At Sat, 29 Sep 2012 13:04:59 +0400,
MigMit wrote:
> Well, it seems that you can't do exactly what you want. So, the simplest way
> to do this would be not to make Foo a superclass for Bar:
> 
> class Bar a where
>     foo :: Foo a b => a -> b -> c
> 
> Then you would have to mention Foo everywhere.

Just to clarify, I already worked my way around that problem.  I want to know
why I can't do it since it seems a useful feature to have.

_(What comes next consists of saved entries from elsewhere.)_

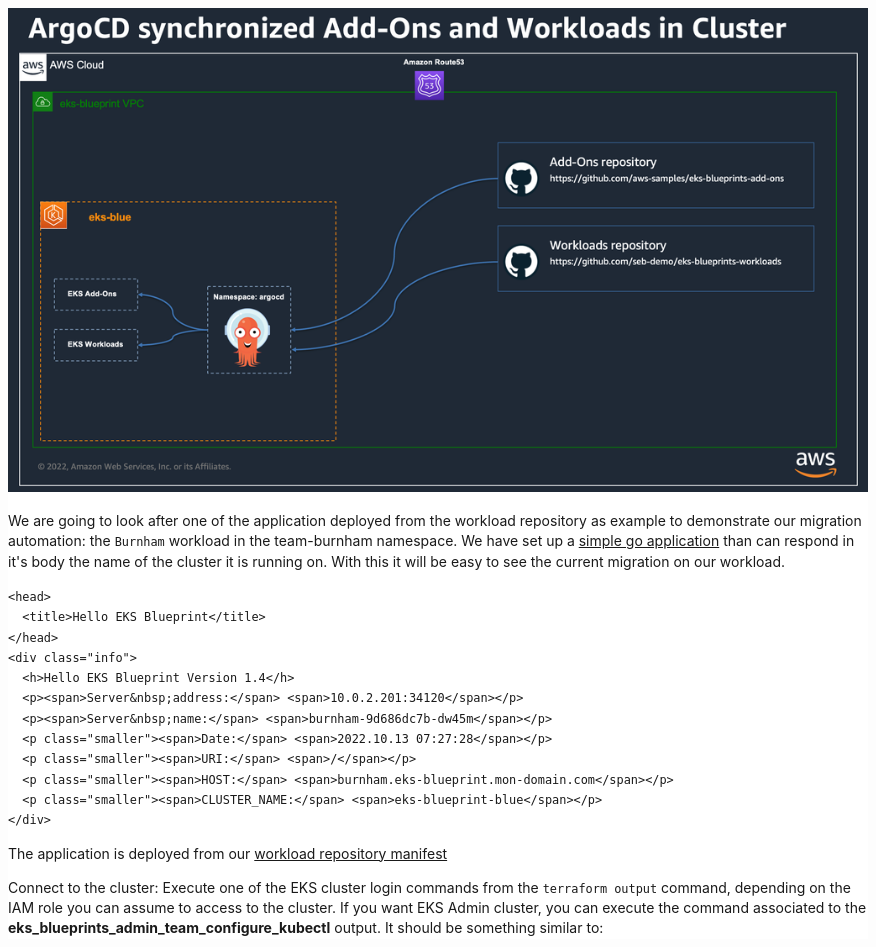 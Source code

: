   <img src="static/eks-argo.png"/>
</p>

We are going to look after one of the application deployed from the workload repository as example to demonstrate our migration automation: the `Burnham` workload in the team-burnham namespace.
We have set up a [simple go application](https://github.com/allamand/eks-example-go) than can respond in it's body the name of the cluster it is running on. With this it will be easy to see the current migration on our workload.

```
<head>
  <title>Hello EKS Blueprint</title>
</head>
<div class="info">
  <h>Hello EKS Blueprint Version 1.4</h>
  <p><span>Server&nbsp;address:</span> <span>10.0.2.201:34120</span></p>
  <p><span>Server&nbsp;name:</span> <span>burnham-9d686dc7b-dw45m</span></p>
  <p class="smaller"><span>Date:</span> <span>2022.10.13 07:27:28</span></p>
  <p class="smaller"><span>URI:</span> <span>/</span></p>
  <p class="smaller"><span>HOST:</span> <span>burnham.eks-blueprint.mon-domain.com</span></p>
  <p class="smaller"><span>CLUSTER_NAME:</span> <span>eks-blueprint-blue</span></p>
</div>
```

The application is deployed from our [<burnham> workload repository manifest](https://github.com/aws-samples/eks-blueprints-workloads/blob/main/teams/team-burnham/dev/templates/burnham.yaml)

Connect to the cluster: Execute one of the EKS cluster login commands from the `terraform output` command, depending on the IAM role you can assume to access to the cluster. If you want EKS Admin cluster, you can execute the command associated to the **eks_blueprints_admin_team_configure_kubectl** output. It should be something similar to:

In fact, I was doing something very similar to what you're proposing before, but
I think having the additional argument is better in my code, for various
reasons.  You can check the actual class here:
<https://github.com/bitonic/language-spelling/blob/c3b11111fa3014983acf41f9248c9507d7404424/Language/Distance/Search/Class.hs>,
I've left the old version commented.

> If you really need, for some reason, to ensure that every Bar instance has a
> corresponding Foo instance, you can do some oleging this way:
> 
> data Void b = Void
> data FooEv a where FooEv :: Foo a b => Void b -> FooEv a
> class Bar a where
>     barFoo :: FooEv a
>     bar :: Foo a b => a -> b -> c
> 
> Then, whenever you need Foo methods, you can do pattern-matching:
> 
> case barFoo :: FooEv a of
>   FooEv (Void :: Void b) -> …
> 
> Now some "b" is in scope, and there is an instance of Foo a b.

Well, I'm sure there are endless ways to get around this, but in cases like this
the resulting mess far outweighs the advantages :).

--
Francesco * Often in error, never in doubt